A Human's Misconception of Happiness.
"So I was at the park with my camera and I saw this little girl on a swing with her brothers. She looked legit happy that it makes me wonder if I can ever be that happy again."
After my day in the park, I sent a preview of the picture to my friend. Attached to the picture was the sentence above.
Someone told me that as a kid, life is black and white. And as we grow older we start to see the grey area that are in between and we start learning that life wasn't as simple as we understood. The simplicity of life that we thought we had it all figured out in our little head doesn't seem to make sense anymore. What ever happened to crying because you fell off the swing? What ever happened to the exultation we have when our parents got us the latest nintendo game boy?
Slowly, over time, we start to realize that the grey area that we never knew existed is started to grow on us. Expectations start to grow, and so does our egoistic desires. We start to become aware of the fact that the hardest thing to do is not seeking in the game of hide and seek, but rather having to grow up in the unjust world.
What we thought were happiness back then couldn't compare to a fragment of what happiness means to us now. Why? It's easy, our ego grew.
Whether its brand names, your gpa, which college you're admitted to, it all comes down to one pretext, society.
Society is definitely one of the biggest, most influential, grey area. When you reach a certain point in your childhood you're taught to conform to society whether you know it or not. How well you do in school, how well you carry your name, how materialistic you are, its all part of how you're slowly conforming to the sinister truth of what we call society.
The thing about happiness for us humans is probably the
misconception of it. Most of us seem to constantly confuse the source of our
happiness. We only momentarily chase after our incessant needs and desire, only
to find that after we acquire our goal of possessing that incessant we cease to
be happy. Then we find another desire to chase after, and the accustomed
routine continues. We chase, we acquire, we repeat.
When did our untainted happiness by riding on slides and tea parties change to an endless chase of materialism and surpluses?
I'd like to point out the obvious, the society we grew up in may or may not effect your happiness. Some grew up with so much lesser than others and thats when they're conformed to their society. The fact that you do not need to have much to be happy while others conform to the society that materialism is the most salient factor of their life.

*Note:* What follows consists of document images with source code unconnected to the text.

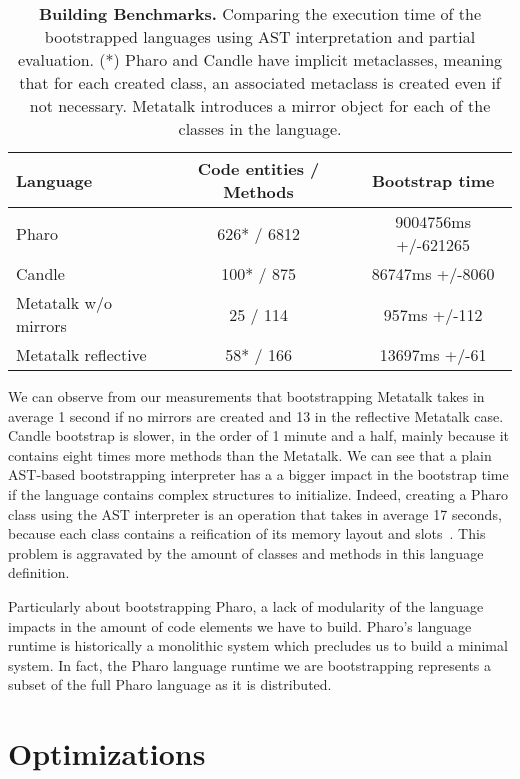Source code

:  \begin{table}[ht]
 \small
 	\centering
 	\begin{tabular}{|l|c|c|}
			\hline
			\textbf{Language}
			& \xspace\textbf{Code entities / Methods}\xspace
			& \xspace\textbf{Bootstrap time}\\
		\hline
		Pharo & 626* / 6812 & 9004756ms +/-621265 \\\hline
		Candle & 100* / 875 & 86747ms +/-8060 \\\hline
		Metatalk w/o mirrors & 25 / 114 & 957ms +/-112 \\\hline
		Metatalk reflective & 58* / 166 & 13697ms +/-61 \\\hline
 	\end{tabular}
		\vspace*{0.2cm}
 	\caption{\small\textbf{Building Benchmarks.} Comparing the execution time of the bootstrapped languages using AST interpretation and partial evaluation. (*) Pharo and Candle have implicit metaclasses, meaning that for each created class, an associated metaclass is created even if not necessary. Metatalk introduces a mirror object for each of the classes in the language.\label{tb:measurements}}
 \end{table}

We can observe from our measurements that bootstrapping Metatalk takes in average 1 second if no mirrors are created and 13 in the reflective Metatalk case. Candle bootstrap is slower, in the order of 1 minute and a half, mainly because it contains eight times more methods than the Metatalk. We can see that a plain AST-based bootstrapping interpreter has a a bigger impact in the bootstrap time if the language contains complex structures to initialize.  Indeed, creating a Pharo class using the AST interpreter is an operation that takes in average 17 seconds, because each class contains a reification of its memory layout and slots~\cite{Verw11a}. This problem is aggravated by the amount of classes and methods in this language definition.

Particularly about bootstrapping Pharo, a lack of modularity of the language impacts in the amount of code elements we have to build. Pharo's language runtime is historically a monolithic system which precludes us to build a minimal system. In fact, the Pharo language runtime we are bootstrapping represents a subset of the full Pharo language as it is distributed.

\section{Optimizations}\label{sec:optimisations}

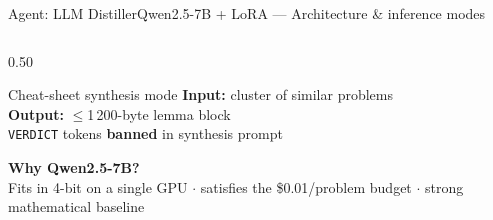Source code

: \documentclass[aspectratio=169,10pt]{beamer}
\newcommand{\cy}[1]{\textcolor{AccentBlue}{\textbf{#1}}}
\begin{document}
\begin{frame}{Agent: LLM Distiller}{Qwen2.5-7B + LoRA — Architecture \& inference modes}
\begin{columns}[T,onlytextwidth]
\begin{column}{0.50\textwidth}
    \vspace{3mm}

    \begin{block}{Cheat-sheet synthesis mode}
      \textbf{Input:} cluster of similar problems\\
      \textbf{Output:} $\leq$1\,200-byte lemma block\\
      \texttt{VERDICT} tokens \textbf{banned} in synthesis prompt
    \end{block}

    \vspace{3mm}
    \cy{Why Qwen2.5-7B?}\\[3pt]
    \scriptsize
    Fits in 4-bit on a single GPU $\cdot$
    satisfies the \$0.01/problem budget $\cdot$
    strong mathematical baseline
  \end{column}
\end{columns}
\end{frame}
\end{document}
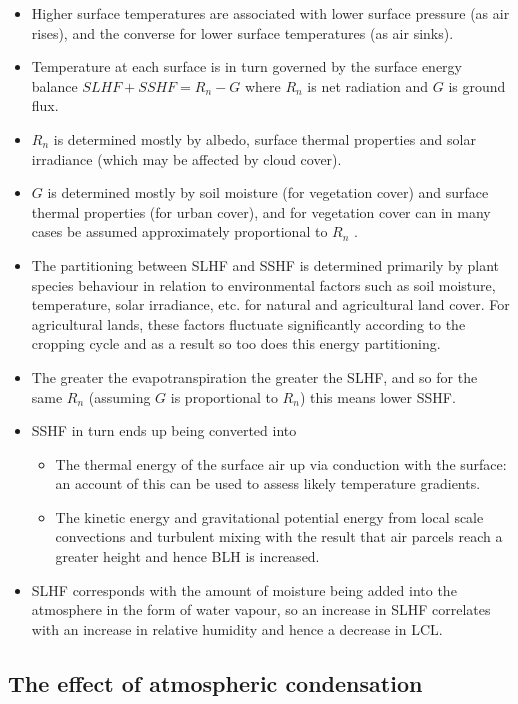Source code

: \begin{itemize}
	\item Higher surface temperatures are associated with lower surface pressure (as air rises), and the converse for lower surface temperatures (as air sinks).
	\item Temperature at each surface is in turn governed by the surface energy balance $SLHF + SSHF = R_n - G$ where $R_n$ is net radiation and $G$ is ground flux.
	\item $R_n$ is determined mostly by albedo, surface thermal properties and solar irradiance (which may be affected by cloud cover).
	\item $G$ is determined mostly by soil moisture (for vegetation cover) and surface thermal properties (for urban cover), and for vegetation cover can in many cases be assumed approximately proportional to $R_n$ \citep{lyons1996}.
	\item The partitioning between \ac{SLHF} and \ac{SSHF} is determined primarily by plant species behaviour in relation to environmental factors such as soil moisture, temperature, solar irradiance, etc. for natural and agricultural land cover. For agricultural lands, these factors fluctuate significantly according to the cropping cycle and as a result so too does this energy partitioning.
	\item The greater the evapotranspiration the greater the \ac{SLHF}, and so for the same $R_n$ (assuming $G$ is proportional to $R_n$) this means lower \ac{SSHF}.
	\item \ac{SSHF} in turn ends up being converted into
	\begin{itemize}
		\item The thermal energy of the surface air up via conduction with the surface: an account of this can be used to assess likely temperature gradients.
		\item The kinetic energy and gravitational potential energy from local scale convections and turbulent mixing with the result that air parcels reach a greater height and hence \ac{BLH} is increased.
	\end{itemize}
	\item \ac{SLHF} corresponds with the amount of moisture being added into the atmosphere in the form of water vapour, so an increase in \ac{SLHF} correlates with an increase in relative humidity and hence a decrease in \ac{LCL}.
\end{itemize}

\subsection{The effect of atmospheric condensation}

So what is the whole point of this article? Am I going to tell you how to be happy? No. You know why?
Because I am also one of the vast majority that relies on human consumption of materialism to be happy, but I'm also trying my best to rely on other things.
But what I do want to tell you, however, is that I know that everyone deserves to be happy. Even for the shortest amount of time, everyone deserves it. And no matter how you got it, if its your happiness you deserve it.